No, I don't want to censor what people are querying, I want to censor the searches I display.

I display the last 5 queries entered in the search box on my website. I do not want to display offensive terms - such as, the '7 words you can't say on TV. I am already censoring the words themselves, but I want to censor terms that contain those words.

In case you need a reason why: the webpage is on the website of a major University. I want to provide students with search topic tips, but do not want to display any offensive words.
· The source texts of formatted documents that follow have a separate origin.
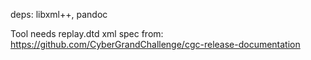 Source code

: deps: libxml++, pandoc


Tool needs replay.dtd xml spec from:
https://github.com/CyberGrandChallenge/cgc-release-documentation
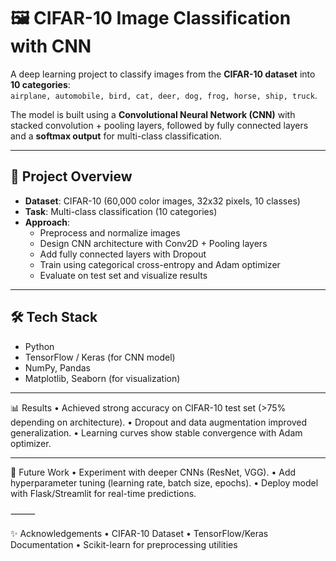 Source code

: # 🖼️ CIFAR-10 Image Classification with CNN  

A deep learning project to classify images from the **CIFAR-10 dataset** into **10 categories**:  
`airplane, automobile, bird, cat, deer, dog, frog, horse, ship, truck`.  

The model is built using a **Convolutional Neural Network (CNN)** with stacked convolution + pooling layers, followed by fully connected layers and a **softmax output** for multi-class classification.  

---

## 📌 Project Overview  
- **Dataset**: CIFAR-10 (60,000 color images, 32x32 pixels, 10 classes)  
- **Task**: Multi-class classification (10 categories)  
- **Approach**:  
  - Preprocess and normalize images  
  - Design CNN architecture with Conv2D + Pooling layers  
  - Add fully connected layers with Dropout  
  - Train using categorical cross-entropy and Adam optimizer  
  - Evaluate on test set and visualize results  

---

## 🛠️ Tech Stack  
- Python  
- TensorFlow / Keras (for CNN model)  
- NumPy, Pandas  
- Matplotlib, Seaborn (for visualization)  

---

📊 Results
	•	Achieved strong accuracy on CIFAR-10 test set (>75% depending on architecture).
	•	Dropout and data augmentation improved generalization.
	•	Learning curves show stable convergence with Adam optimizer.
 
---

📌 Future Work
	•	Experiment with deeper CNNs (ResNet, VGG).
	•	Add hyperparameter tuning (learning rate, batch size, epochs).
	•	Deploy model with Flask/Streamlit for real-time predictions.

⸻

✨ Acknowledgements
	•	CIFAR-10 Dataset
	•	TensorFlow/Keras Documentation
	•	Scikit-learn for preprocessing utilities
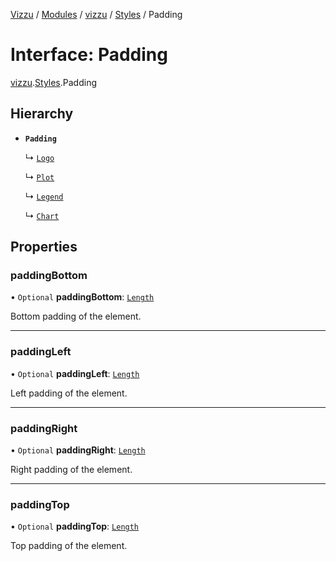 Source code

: [Vizzu](../README.md) / [Modules](../modules.md) / [vizzu](../modules/vizzu.md)
/ [Styles](../modules/vizzu.Styles.md) / Padding

# Interface: Padding

[vizzu](../modules/vizzu.md).[Styles](../modules/vizzu.Styles.md).Padding

## Hierarchy

- **`Padding`**

  ↳ [`Logo`](vizzu.Styles.Logo.md)

  ↳ [`Plot`](vizzu.Styles.Plot.md)

  ↳ [`Legend`](vizzu.Styles.Legend.md)

  ↳ [`Chart`](vizzu.Styles.Chart.md)

## Properties

### paddingBottom

• `Optional` **paddingBottom**: [`Length`](../modules/vizzu.Styles.md#length)

Bottom padding of the element.

______________________________________________________________________

### paddingLeft

• `Optional` **paddingLeft**: [`Length`](../modules/vizzu.Styles.md#length)

Left padding of the element.

______________________________________________________________________

### paddingRight

• `Optional` **paddingRight**: [`Length`](../modules/vizzu.Styles.md#length)

Right padding of the element.

______________________________________________________________________

### paddingTop

• `Optional` **paddingTop**: [`Length`](../modules/vizzu.Styles.md#length)

Top padding of the element.

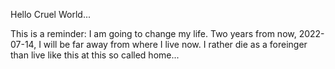 <html>
  <head>
    <title>a7mand</title>
    <!-- <meta http-equiv="refresh" content="0.1; url='https://a7mand.github.io/'" /> -->
  </head>
  <body>
    <p>Hello Cruel World...</p>
    <p>This is a reminder: I am going to change my life. Two years from now, 2022-07-14, I will be far away from where I live now. I rather die as a foreinger than live like this at this so called home...</p>
    <!-- <p>Please follow <a href="https://a7mand.github.io/home">this link</a>.</p> -->
  </body>
</html>
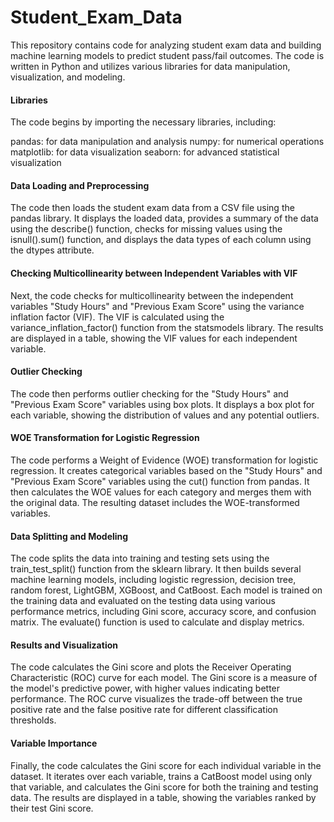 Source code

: # Student_Exam_Data
This repository contains code for analyzing student exam data and building machine learning models to predict student pass/fail outcomes. The code is written in Python and utilizes various libraries for data manipulation, visualization, and modeling.

#### Libraries
The code begins by importing the necessary libraries, including:

pandas: for data manipulation and analysis
numpy: for numerical operations
matplotlib: for data visualization
seaborn: for advanced statistical visualization 
#### Data Loading and Preprocessing
The code then loads the student exam data from a CSV file using the pandas library. It displays the loaded data, provides a summary of the data using the describe() function, checks for missing values using the isnull().sum() function, and displays the data types of each column using the dtypes attribute.

#### Checking Multicollinearity between Independent Variables with VIF
Next, the code checks for multicollinearity between the independent variables "Study Hours" and "Previous Exam Score" using the variance inflation factor (VIF). The VIF is calculated using the variance_inflation_factor() function from the statsmodels library. The results are displayed in a table, showing the VIF values for each independent variable.

#### Outlier Checking
The code then performs outlier checking for the "Study Hours" and "Previous Exam Score" variables using box plots. It displays a box plot for each variable, showing the distribution of values and any potential outliers.

#### WOE Transformation for Logistic Regression
The code performs a Weight of Evidence (WOE) transformation for logistic regression. It creates categorical variables based on the "Study Hours" and "Previous Exam Score" variables using the cut() function from pandas. It then calculates the WOE values for each category and merges them with the original data. The resulting dataset includes the WOE-transformed variables.

#### Data Splitting and Modeling
The code splits the data into training and testing sets using the train_test_split() function from the sklearn library. It then builds several machine learning models, including logistic regression, decision tree, random forest, LightGBM, XGBoost, and CatBoost. Each model is trained on the training data and evaluated on the testing data using various performance metrics, including Gini score, accuracy score, and confusion matrix. The evaluate() function is used to calculate and display metrics.

#### Results and Visualization
The code calculates the Gini score and plots the Receiver Operating Characteristic (ROC) curve for each model. The Gini score is a measure of the model's predictive power, with higher values indicating better performance. The ROC curve visualizes the trade-off between the true positive rate and the false positive rate for different classification thresholds.

#### Variable Importance
Finally, the code calculates the Gini score for each individual variable in the dataset. It iterates over each variable, trains a CatBoost model using only that variable, and calculates the Gini score for both the training and testing data. The results are displayed in a table, showing the variables ranked by their test Gini score.
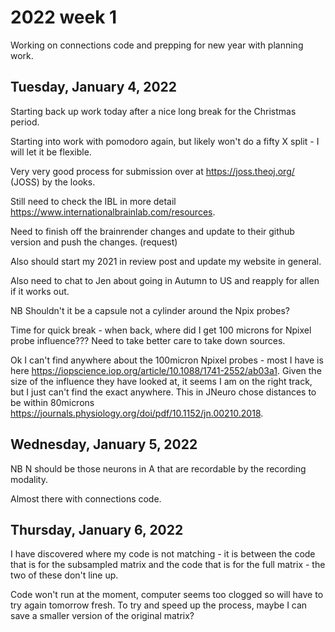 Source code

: # 2022 week 1

Working on connections code and prepping for new year with planning work.

## Tuesday, January 4, 2022

Starting back up work today after a nice long break for the Christmas period.

Starting into work with pomodoro again, but likely won't do a fifty X split - I will let it be flexible.

Very very good process for submission over at https://joss.theoj.org/ (JOSS) by the looks.

Still need to check the IBL in more detail https://www.internationalbrainlab.com/resources.

Need to finish off the brainrender changes and update to their github version and push the changes. (request)

Also should start my 2021 in review post and update my website in general.

Also need to chat to Jen about going in Autumn to US and reapply for allen if it works out.

NB Shouldn't it be a capsule not a cylinder around the Npix probes?

Time for quick break - when back, where did I get 100 microns for Npixel probe influence??? Need to take better care to take down sources.

Ok I can't find anywhere about the 100micron Npixel probes - most I have is here https://iopscience.iop.org/article/10.1088/1741-2552/ab03a1. Given the size of the influence they have looked at, it seems I am on the right track, but I just can't find the exact anywhere.
This in JNeuro chose distances to be within 80microns https://journals.physiology.org/doi/pdf/10.1152/jn.00210.2018.

## Wednesday, January 5, 2022

NB N should be those neurons in A that are recordable by the recording modality.

Almost there with connections code.

## Thursday, January 6, 2022

I have discovered where my code is not matching - it is between the code that is for the subsampled matrix and the code that is for the full matrix - the two of these don't line up.

Code won't run at the moment, computer seems too clogged so will have to try again tomorrow fresh.
To try and speed up the process, maybe I can save a smaller version of the original matrix?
This is what I am doing: censor = get_censor # returns an array of offensive words unless censor.include?(query) mod.update_search

How do I extend this to filter out queries that contain the censored terms, I am thinking of MYSQL pattern matching with like but am not sure how to do it.

Thanks in advance, K

Come on - this is an interesting problem. Too easy? Too hard? Too controversial?

Kim wrote:

Come on - this is an interesting problem. Too easy? Too hard? Too controversial?

Well it certainly is interesting and can be a can of worms as it will require regular maintenance. This is because there are many patterns can be used to work around your censor.

I'd suggest you get to know regex pattern matching and see how it can be done using MySQL functions. I think performance may be an issue if you have a lot of content to filter.

If you can try to filter as you store content to DB or run an independent background process that cleans up the DB content while you sleep.

-- Long http://MeandmyCity.com/ - Free online business directory for local communities http://edgesoft.ca/blog/read/2 - No-Cookie Session Support plugin for Rails

Yes my idea is to filter as I store in the DB. It seems like I should be able to use wildcards around a value to match it to a list of words. For example, if a user enters ‘ass’ the query will get filtered out and not displayed, but if they enter ‘assmonkey’ then it will not get filtered. If wildcards were used then it should filter it.

I do not expect to be able to filter every offensive query, but if I can get some of them I would be happier.

I am familiar with reg ex, but how would I apply it? See my first post.

Any other takers?

Am I correct in assuming you just want to match any censored phrase in the query?

if so, it should be as simple as:

/#{censor.join('|')}/i.match(query)

-Shawn

Kim Griggs wrote:

Yes my idea is to filter as I store in the DB. It seems like I should be able to use wildcards around a value to match it to a list of words. For example, if a user enters 'ass' the query will get filtered out and not displayed, but if they enter 'assmonkey' then it will not get filtered. If wildcards were used then it should filter it.

I do not expect to be able to filter every offensive query, but if I can get some of them I would be happier.

I agree. Though you may want to consider if the following is acceptable. a s s a # s # s a.s.s etc.

I hope you get the idea.

I am familiar with reg ex, but how would I apply it? See my first post.

Any other takers?

I think Shawn may have eluded to the start of a possible solution...

-- Long

I did a little searching, looks like there is a plugin that does much of what you need:

http://locusfoc.us/2007/2/13/name-nanny-plugin

-Shawn

Shawn Roske wrote:

I did a little searching, looks like there is a plugin that does much of what you need:

http://locusfoc.us/2007/2/13/name-nanny-plugin

Good find Shawn!

-- Long

looks good - I will try it out. Thanks to all.